**Exercise objective:** Once you have read the listing, retype all of it exactly.
────────────────────
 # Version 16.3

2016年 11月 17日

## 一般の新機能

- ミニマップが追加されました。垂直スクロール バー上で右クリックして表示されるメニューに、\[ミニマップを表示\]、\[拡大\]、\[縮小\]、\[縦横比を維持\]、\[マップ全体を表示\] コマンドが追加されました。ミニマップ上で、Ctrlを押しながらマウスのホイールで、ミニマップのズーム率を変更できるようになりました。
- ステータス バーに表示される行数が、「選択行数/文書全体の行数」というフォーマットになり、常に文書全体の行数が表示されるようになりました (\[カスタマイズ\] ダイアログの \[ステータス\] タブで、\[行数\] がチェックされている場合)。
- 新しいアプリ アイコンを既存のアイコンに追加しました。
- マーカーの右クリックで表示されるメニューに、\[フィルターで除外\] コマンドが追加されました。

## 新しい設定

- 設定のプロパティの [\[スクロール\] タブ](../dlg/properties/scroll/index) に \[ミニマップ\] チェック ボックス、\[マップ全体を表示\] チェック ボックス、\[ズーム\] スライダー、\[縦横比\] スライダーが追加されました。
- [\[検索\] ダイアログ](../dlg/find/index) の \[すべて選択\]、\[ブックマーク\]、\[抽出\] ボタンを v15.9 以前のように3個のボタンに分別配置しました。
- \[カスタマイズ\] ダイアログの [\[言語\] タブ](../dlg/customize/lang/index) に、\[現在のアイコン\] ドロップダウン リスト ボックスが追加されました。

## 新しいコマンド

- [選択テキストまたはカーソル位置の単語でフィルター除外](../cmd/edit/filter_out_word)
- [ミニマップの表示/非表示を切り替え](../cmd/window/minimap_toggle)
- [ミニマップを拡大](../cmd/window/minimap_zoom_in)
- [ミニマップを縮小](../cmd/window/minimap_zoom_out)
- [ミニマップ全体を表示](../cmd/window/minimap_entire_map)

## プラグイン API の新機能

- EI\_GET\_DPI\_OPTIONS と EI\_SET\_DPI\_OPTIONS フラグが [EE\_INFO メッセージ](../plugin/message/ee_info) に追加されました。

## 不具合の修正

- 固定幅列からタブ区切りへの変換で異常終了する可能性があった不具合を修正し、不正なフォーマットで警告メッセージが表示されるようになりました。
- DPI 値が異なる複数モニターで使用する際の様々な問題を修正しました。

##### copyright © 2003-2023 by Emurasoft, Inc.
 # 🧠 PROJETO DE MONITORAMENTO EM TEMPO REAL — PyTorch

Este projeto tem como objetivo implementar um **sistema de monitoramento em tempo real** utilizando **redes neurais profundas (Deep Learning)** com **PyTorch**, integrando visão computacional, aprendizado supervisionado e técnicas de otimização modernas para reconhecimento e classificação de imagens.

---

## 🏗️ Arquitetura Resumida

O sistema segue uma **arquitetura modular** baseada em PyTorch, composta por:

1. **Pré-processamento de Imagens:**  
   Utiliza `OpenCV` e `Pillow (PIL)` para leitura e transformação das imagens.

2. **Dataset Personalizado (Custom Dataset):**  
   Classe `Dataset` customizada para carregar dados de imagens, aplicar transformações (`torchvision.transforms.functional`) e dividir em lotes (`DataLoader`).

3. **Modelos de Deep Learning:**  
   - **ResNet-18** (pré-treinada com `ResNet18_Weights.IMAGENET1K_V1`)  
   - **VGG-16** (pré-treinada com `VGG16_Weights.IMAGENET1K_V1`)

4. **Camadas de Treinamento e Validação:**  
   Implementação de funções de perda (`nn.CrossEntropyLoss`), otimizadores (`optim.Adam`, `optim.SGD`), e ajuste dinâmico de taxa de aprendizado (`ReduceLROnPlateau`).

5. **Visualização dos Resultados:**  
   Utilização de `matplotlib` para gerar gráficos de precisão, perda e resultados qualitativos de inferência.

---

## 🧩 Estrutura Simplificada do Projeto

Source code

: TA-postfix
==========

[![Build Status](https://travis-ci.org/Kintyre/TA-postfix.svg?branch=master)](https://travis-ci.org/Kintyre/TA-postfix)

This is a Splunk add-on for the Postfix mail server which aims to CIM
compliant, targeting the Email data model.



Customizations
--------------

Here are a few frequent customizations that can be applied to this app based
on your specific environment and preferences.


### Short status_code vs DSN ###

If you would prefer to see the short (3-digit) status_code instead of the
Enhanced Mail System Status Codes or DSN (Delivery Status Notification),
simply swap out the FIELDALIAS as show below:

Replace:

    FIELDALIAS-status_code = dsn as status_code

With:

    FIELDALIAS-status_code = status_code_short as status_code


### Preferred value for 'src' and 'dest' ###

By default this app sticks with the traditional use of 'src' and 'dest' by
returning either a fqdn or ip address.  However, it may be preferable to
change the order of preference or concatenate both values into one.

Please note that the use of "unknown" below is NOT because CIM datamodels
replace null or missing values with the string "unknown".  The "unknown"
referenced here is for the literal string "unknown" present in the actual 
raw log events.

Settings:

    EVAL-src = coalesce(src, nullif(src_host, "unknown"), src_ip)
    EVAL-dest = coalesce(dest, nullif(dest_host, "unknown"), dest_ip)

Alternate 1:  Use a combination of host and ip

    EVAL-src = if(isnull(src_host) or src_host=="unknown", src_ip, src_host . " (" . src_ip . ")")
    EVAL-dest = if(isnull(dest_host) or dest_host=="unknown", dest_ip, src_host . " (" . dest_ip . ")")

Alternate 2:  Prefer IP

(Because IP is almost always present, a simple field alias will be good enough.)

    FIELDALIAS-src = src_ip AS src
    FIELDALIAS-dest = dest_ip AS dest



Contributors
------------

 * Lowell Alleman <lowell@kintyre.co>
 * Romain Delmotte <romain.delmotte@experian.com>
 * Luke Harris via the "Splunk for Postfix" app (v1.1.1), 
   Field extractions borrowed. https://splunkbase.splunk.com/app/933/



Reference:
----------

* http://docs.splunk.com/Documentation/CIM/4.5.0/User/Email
────────────────────
**Response:**
 # Version 16.3

2016年 11月 17日

## 一般の新機能

- ミニマップが追加されました。垂直スクロール バー上で右クリックして表示されるメニューに、\[ミニマップを表示\]、\[拡大\]、\[縮小\]、\[縦横比を維持\]、\[マップ全体を表示\] コマンドが追加されました。ミニマップ上で、Ctrlを押しながらマウスのホイールで、ミニマップのズーム率を変更できるようになりました。
- ステータス バーに表示される行数が、「選択行数/文書全体の行数」というフォーマットになり、常に文書全体の行数が表示されるようになりました (\[カスタマイズ\] ダイアログの \[ステータス\] タブで、\[行数\] がチェックされている場合)。
- 新しいアプリ アイコンを既存のアイコンに追加しました。
- マーカーの右クリックで表示されるメニューに、\[フィルターで除外\] コマンドが追加されました。

## 新しい設定

- 設定のプロパティの [\[スクロール\] タブ](../dlg/properties/scroll/index) に \[ミニマップ\] チェック ボックス、\[マップ全体を表示\] チェック ボックス、\[ズーム\] スライダー、\[縦横比\] スライダーが追加されました。
- [\[検索\] ダイアログ](../dlg/find/index) の \[すべて選択\]、\[ブックマーク\]、\[抽出\] ボタンを v15.9 以前のように3個のボタンに分別配置しました。
- \[カスタマイズ\] ダイアログの [\[言語\] タブ](../dlg/customize/lang/index) に、\[現在のアイコン\] ドロップダウン リスト ボックスが追加されました。

## 新しいコマンド

- [選択テキストまたはカーソル位置の単語でフィルター除外](../cmd/edit/filter_out_word)
- [ミニマップの表示/非表示を切り替え](../cmd/window/minimap_toggle)
- [ミニマップを拡大](../cmd/window/minimap_zoom_in)
- [ミニマップを縮小](../cmd/window/minimap_zoom_out)
- [ミニマップ全体を表示](../cmd/window/minimap_entire_map)

## プラグイン API の新機能

- EI\_GET\_DPI\_OPTIONS と EI\_SET\_DPI\_OPTIONS フラグが [EE\_INFO メッセージ](../plugin/message/ee_info) に追加されました。

## 不具合の修正

- 固定幅列からタブ区切りへの変換で異常終了する可能性があった不具合を修正し、不正なフォーマットで警告メッセージが表示されるようになりました。
- DPI 値が異なる複数モニターで使用する際の様々な問題を修正しました。

##### copyright © 2003-2023 by Emurasoft, Inc.
 # 🧠 PROJETO DE MONITORAMENTO EM TEMPO REAL — PyTorch

Este projeto tem como objetivo implementar um **sistema de monitoramento em tempo real** utilizando **redes neurais profundas (Deep Learning)** com **PyTorch**, integrando visão computacional, aprendizado supervisionado e técnicas de otimização modernas para reconhecimento e classificação de imagens.

---

## 🏗️ Arquitetura Resumida

O sistema segue uma **arquitetura modular** baseada em PyTorch, composta por:

1. **Pré-processamento de Imagens:**  
   Utiliza `OpenCV` e `Pillow (PIL)` para leitura e transformação das imagens.

2. **Dataset Personalizado (Custom Dataset):**  
   Classe `Dataset` customizada para carregar dados de imagens, aplicar transformações (`torchvision.transforms.functional`) e dividir em lotes (`DataLoader`).

3. **Modelos de Deep Learning:**  
   - **ResNet-18** (pré-treinada com `ResNet18_Weights.IMAGENET1K_V1`)  
   - **VGG-16** (pré-treinada com `VGG16_Weights.IMAGENET1K_V1`)

4. **Camadas de Treinamento e Validação:**  
   Implementação de funções de perda (`nn.CrossEntropyLoss`), otimizadores (`optim.Adam`, `optim.SGD`), e ajuste dinâmico de taxa de aprendizado (`ReduceLROnPlateau`).

5. **Visualização dos Resultados:**  
   Utilização de `matplotlib` para gerar gráficos de precisão, perda e resultados qualitativos de inferência.

---

## 🧩 Estrutura Simplificada do Projeto

Source code

: TA-postfix
==========

[![Build Status](https://travis-ci.org/Kintyre/TA-postfix.svg?branch=master)](https://travis-ci.org/Kintyre/TA-postfix)

This is a Splunk add-on for the Postfix mail server which aims to CIM
compliant, targeting the Email data model.



Customizations
--------------

Here are a few frequent customizations that can be applied to this app based
on your specific environment and preferences.


### Short status_code vs DSN ###

If you would prefer to see the short (3-digit) status_code instead of the
Enhanced Mail System Status Codes or DSN (Delivery Status Notification),
simply swap out the FIELDALIAS as show below:

Replace:

    FIELDALIAS-status_code = dsn as status_code

With:

    FIELDALIAS-status_code = status_code_short as status_code


### Preferred value for 'src' and 'dest' ###

By default this app sticks with the traditional use of 'src' and 'dest' by
returning either a fqdn or ip address.  However, it may be preferable to
change the order of preference or concatenate both values into one.

Please note that the use of "unknown" below is NOT because CIM datamodels
replace null or missing values with the string "unknown".  The "unknown"
referenced here is for the literal string "unknown" present in the actual 
raw log events.

Settings:

    EVAL-src = coalesce(src, nullif(src_host, "unknown"), src_ip)
    EVAL-dest = coalesce(dest, nullif(dest_host, "unknown"), dest_ip)

Alternate 1:  Use a combination of host and ip

    EVAL-src = if(isnull(src_host) or src_host=="unknown", src_ip, src_host . " (" . src_ip . ")")
    EVAL-dest = if(isnull(dest_host) or dest_host=="unknown", dest_ip, src_host . " (" . dest_ip . ")")

Alternate 2:  Prefer IP

(Because IP is almost always present, a simple field alias will be good enough.)

    FIELDALIAS-src = src_ip AS src
    FIELDALIAS-dest = dest_ip AS dest



Contributors
------------

 * Lowell Alleman <lowell@kintyre.co>
 * Romain Delmotte <romain.delmotte@experian.com>
 * Luke Harris via the "Splunk for Postfix" app (v1.1.1), 
   Field extractions borrowed. https://splunkbase.splunk.com/app/933/



Reference:
----------

* http://docs.splunk.com/Documentation/CIM/4.5.0/User/Email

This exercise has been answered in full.